# [SOLVED] DVD-writer doesn't work after a successful burning

## Vortigern

Hi there,

I have a big matter!

I'm using GNOME, but I burn my DVDs with K3B. After burning a DVD, my DVD-writer refuses to do anything!

I cannot mount DVDs, use qpxtool etc. also K3B doesn't recognize anymore the writer!

This is a part of dmesg after successfully burn an ISO (in this case Mandriva 2008) :

```
XFS mounting filesystem sda3

Ending clean XFS mount for filesystem: sda3

Adding 1004020k swap on /dev/sda5.  Priority:-1 extents:1 across:1004020k

eth0: no IPv6 routers present

hdb: irq timeout: status=0xd0 { Busy }

ide: failed opcode was: unknown

hdb: status error: status=0x58 { DriveReady SeekComplete DataRequest }

ide: failed opcode was: unknown

hdb: drive not ready for command

hdb: status error: status=0x58 { DriveReady SeekComplete DataRequest }

ide: failed opcode was: unknown

hdb: drive not ready for command

....
```

This error was shown 40 times:

```
 dmesg |grep 0x58 |wc -l

40
```

When trying to mount it 

```
# mount /dev/hdb /mnt/cdrom/

mount: dispositivo a blocchi/dev/hdb è protetto da scrittura, viene montato in sola lettura

mount: /dev/hdb: impossibile leggere il superblocco

# mount /dev/hdb /mnt/cdrom/
```

The second attempt of mount resulted in a hang and the relative dmesg:

```
hdb: status error: status=0x59 { DriveReady SeekComplete DataRequest Error }

hdb: status error: error=0x44 { AbortedCommand LastFailedSense=0x04 }

ide: failed opcode was: unknown

hdb: drive not ready for command

hdb: status error: status=0x59 { DriveReady SeekComplete DataRequest Error }

hdb: status error: error=0x44 { AbortedCommand LastFailedSense=0x04 }

ide: failed opcode was: unknown

hdb: drive not ready for command

hdb: tray open

end_request: I/O error, dev hdb, sector 0

FAT: unable to read boot sector
```

Occasionally, the device return to work without rebooting (it happened only one time!  :Smile:  )

My writer is a Plextor PX-716A, with firmware ID: 1.11.

Any idea on how to solve the problem?

Thanks in advance!Last edited by Vortigern on Sat Dec 01, 2007 1:33 pm; edited 1 time in total

----------

## Abraxas

Could it be the drive itself?  I've stopped buying Plextors after that last three went belly up on me in less than a year.

----------

## Vortigern

No it can't!

I have the same drive on another computer and there isn't this problem!
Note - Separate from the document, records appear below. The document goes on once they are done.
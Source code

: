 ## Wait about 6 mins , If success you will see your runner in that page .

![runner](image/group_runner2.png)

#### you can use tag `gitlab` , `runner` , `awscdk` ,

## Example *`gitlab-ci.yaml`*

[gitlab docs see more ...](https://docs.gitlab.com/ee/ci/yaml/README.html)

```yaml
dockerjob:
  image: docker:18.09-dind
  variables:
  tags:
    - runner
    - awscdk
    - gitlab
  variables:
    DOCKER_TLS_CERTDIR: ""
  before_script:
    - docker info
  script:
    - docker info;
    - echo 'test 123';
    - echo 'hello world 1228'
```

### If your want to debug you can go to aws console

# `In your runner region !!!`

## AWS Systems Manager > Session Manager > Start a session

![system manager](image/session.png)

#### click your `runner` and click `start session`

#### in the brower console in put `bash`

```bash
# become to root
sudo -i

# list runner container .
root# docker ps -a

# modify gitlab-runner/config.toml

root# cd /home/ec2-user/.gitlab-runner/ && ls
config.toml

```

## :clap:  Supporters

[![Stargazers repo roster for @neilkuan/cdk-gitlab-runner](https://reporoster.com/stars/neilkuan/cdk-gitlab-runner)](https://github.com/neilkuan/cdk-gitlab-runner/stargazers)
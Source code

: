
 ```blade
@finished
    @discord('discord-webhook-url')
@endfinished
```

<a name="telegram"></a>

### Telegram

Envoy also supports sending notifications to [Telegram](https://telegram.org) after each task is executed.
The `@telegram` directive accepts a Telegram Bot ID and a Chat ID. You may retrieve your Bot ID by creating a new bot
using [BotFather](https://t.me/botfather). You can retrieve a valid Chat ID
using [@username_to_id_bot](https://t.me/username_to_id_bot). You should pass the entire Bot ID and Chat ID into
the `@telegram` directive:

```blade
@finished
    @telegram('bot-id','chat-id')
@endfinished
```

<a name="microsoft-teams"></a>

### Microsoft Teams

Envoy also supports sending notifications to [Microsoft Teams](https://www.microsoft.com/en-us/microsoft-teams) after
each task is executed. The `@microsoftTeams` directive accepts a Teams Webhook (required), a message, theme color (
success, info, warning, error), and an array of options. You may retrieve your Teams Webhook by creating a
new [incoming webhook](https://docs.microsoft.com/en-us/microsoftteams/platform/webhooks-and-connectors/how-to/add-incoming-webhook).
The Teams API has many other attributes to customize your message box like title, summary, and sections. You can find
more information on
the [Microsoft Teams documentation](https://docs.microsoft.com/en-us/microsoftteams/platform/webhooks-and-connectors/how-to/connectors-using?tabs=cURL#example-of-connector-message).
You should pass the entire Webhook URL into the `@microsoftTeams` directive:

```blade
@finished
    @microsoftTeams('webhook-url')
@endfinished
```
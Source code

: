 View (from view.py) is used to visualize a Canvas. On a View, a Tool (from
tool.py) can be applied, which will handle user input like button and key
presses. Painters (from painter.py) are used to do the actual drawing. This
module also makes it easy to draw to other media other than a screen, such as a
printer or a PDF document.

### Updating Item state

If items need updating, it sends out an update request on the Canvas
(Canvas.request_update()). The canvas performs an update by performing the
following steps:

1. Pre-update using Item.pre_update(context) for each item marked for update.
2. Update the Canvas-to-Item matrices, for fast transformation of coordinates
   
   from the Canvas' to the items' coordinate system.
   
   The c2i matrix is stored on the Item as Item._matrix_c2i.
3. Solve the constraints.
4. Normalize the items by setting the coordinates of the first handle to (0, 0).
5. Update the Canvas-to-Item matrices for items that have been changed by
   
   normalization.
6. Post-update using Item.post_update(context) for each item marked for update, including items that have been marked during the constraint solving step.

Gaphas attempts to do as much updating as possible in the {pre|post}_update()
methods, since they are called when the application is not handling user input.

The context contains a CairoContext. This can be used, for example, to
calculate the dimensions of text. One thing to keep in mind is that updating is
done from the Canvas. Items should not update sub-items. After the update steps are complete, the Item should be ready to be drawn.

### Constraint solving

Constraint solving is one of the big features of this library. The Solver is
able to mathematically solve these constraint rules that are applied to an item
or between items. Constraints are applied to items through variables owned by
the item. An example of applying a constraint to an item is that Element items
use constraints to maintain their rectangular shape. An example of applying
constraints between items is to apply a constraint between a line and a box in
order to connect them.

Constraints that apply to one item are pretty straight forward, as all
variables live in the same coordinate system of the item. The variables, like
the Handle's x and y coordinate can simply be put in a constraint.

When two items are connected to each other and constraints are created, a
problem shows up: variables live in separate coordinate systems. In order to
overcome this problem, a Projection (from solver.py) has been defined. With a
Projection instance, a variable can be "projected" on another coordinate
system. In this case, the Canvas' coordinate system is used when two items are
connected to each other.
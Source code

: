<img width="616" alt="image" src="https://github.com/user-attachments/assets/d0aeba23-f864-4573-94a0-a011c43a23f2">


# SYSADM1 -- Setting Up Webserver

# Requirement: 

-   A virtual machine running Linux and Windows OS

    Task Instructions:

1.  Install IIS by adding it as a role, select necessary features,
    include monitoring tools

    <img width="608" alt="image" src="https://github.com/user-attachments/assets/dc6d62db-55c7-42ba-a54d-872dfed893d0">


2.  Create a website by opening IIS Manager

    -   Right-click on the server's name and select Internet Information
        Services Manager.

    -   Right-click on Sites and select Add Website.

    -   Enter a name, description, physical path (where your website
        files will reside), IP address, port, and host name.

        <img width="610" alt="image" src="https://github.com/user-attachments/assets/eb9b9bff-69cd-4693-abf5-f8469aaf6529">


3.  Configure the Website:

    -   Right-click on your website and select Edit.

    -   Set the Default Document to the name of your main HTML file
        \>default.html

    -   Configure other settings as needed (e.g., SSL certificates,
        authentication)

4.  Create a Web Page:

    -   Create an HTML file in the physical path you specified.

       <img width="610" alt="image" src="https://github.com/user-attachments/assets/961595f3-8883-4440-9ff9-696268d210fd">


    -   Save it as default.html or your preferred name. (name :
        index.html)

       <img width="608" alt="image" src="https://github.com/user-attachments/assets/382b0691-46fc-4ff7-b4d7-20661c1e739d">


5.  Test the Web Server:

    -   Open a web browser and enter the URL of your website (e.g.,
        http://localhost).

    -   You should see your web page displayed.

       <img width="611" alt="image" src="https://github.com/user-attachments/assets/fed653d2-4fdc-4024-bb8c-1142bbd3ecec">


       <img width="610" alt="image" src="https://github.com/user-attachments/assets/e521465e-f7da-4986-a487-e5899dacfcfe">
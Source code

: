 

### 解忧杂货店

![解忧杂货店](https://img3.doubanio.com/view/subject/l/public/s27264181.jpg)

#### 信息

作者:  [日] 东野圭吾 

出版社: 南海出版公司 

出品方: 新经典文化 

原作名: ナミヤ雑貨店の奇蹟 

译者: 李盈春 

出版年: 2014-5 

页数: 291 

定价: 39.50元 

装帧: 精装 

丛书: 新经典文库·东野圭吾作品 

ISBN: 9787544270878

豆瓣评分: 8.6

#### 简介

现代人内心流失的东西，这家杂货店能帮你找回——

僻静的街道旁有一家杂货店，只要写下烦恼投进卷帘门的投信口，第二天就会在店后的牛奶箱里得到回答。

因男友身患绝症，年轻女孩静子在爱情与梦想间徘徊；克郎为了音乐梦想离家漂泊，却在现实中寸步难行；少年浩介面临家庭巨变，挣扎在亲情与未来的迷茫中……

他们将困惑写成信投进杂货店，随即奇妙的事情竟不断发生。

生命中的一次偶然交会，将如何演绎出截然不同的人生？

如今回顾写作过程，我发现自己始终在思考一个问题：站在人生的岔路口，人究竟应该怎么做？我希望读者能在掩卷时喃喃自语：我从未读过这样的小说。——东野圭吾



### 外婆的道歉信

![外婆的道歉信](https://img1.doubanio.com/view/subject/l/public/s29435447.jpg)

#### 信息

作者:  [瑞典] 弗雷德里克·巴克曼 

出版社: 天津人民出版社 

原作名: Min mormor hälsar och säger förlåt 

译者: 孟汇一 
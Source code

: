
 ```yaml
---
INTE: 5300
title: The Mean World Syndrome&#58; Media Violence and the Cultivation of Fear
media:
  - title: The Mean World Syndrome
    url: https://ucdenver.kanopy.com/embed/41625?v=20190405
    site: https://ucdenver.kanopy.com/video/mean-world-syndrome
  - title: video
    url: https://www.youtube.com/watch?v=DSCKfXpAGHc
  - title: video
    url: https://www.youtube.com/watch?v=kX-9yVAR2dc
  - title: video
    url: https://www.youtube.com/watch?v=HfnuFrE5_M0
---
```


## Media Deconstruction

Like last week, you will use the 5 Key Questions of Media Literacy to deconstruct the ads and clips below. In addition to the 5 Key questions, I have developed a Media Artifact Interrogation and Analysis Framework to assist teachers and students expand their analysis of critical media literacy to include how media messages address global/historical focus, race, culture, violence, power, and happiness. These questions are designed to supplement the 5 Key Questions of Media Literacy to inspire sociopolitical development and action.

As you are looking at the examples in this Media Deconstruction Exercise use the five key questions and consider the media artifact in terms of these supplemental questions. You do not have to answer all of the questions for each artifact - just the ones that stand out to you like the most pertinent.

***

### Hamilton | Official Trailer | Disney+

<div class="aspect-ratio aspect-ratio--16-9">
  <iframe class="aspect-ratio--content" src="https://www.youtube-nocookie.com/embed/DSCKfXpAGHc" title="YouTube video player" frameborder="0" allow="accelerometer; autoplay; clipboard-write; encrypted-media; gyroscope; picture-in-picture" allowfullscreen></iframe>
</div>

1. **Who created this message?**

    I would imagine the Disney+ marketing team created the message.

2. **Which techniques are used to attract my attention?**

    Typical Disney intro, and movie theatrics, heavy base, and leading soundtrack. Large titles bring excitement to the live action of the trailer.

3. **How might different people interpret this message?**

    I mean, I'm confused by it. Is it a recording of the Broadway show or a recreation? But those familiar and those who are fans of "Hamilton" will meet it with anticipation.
I aso own a PX-755, and I have same issue!

----------

## Vortigern

I've just burned a DVD, and checked it with QPxTool 0.6.1

I did a PIE (sum8) test with these results:

```
C1/PIE

Total: 17484

Max: 12

Avg: 1.58
```

Without any PIF or POF, and this is real good, also The TimeAnalyser showed good results, same for beta jitter.

So it's not cause of the drive, or at least this is my opinion!

----------

## Vortigern

Well,

I found that this problem doesn't affect GnomeBaker which uses dd instead of growisofs.

Can this be a problem created by growisofs?

May someone suggest me some tests to do?

Please help me, this is a bit frustrating!

----------

## Abraxas

 *Vortigern wrote:*   

> Well,
> 
> I found that this problem doesn't affect GnomeBaker which uses dd instead of growisofs.
> 
> Can this be a problem created by growisofs?
> ...

 

Are you using dvd+rw-tools and if so what version?

----------

## Vortigern

Well,

I have  app-cdr/dvd+rw-tools-7.0 and growisofs should be a part of them, right?

Is the problem related to this version of dvd+rw-tools?

----------

## coolsnowmen

Anecdotally,

I had strange dvd buring problems (worked, but sometimes locked up after working etc...)

They were solved when upgrading to this package: 

app-cdr/cdrtools-2.01.01_alpha34

cdrtools earlier versions sometimes worked

and cdrkit was horrible.

just wanted to make you aware of another integral package to burning dvds if you were trying different package versions.

----------

## Vortigern

Well,

I had no luck with app-cdr/cdrtools-2.01.01_alpha36; problem is still there!

Any other hints?

----------

## piewie

check if you can switch from old IDE driver to new PATA driver.

Device Drivers --->

<*> Serial ATA (prod) and Parallel ATA (experimental) drivers --->

find and enable you IDE/SATA Chipset (lspci).

If yes, then:

< > ATA/ATAPI/MFM/RLL support

Permissions:

-rws--x--- 1 root cdrom 446226 2007-10-24 11:45 /usr/bin/cdrecord

brw-rw---- 1 root cdrom 11, 0 2007-11-23 15:05 /dev/sr0

user must be in group cdrom

----------

## Vortigern

Yeah!!!

That's great!

I just disabled ''< > ATA/ATAPI/MFM/RLL support'' and all went write.

Now the burning process is OK! 

Thank you very much piewie!

----------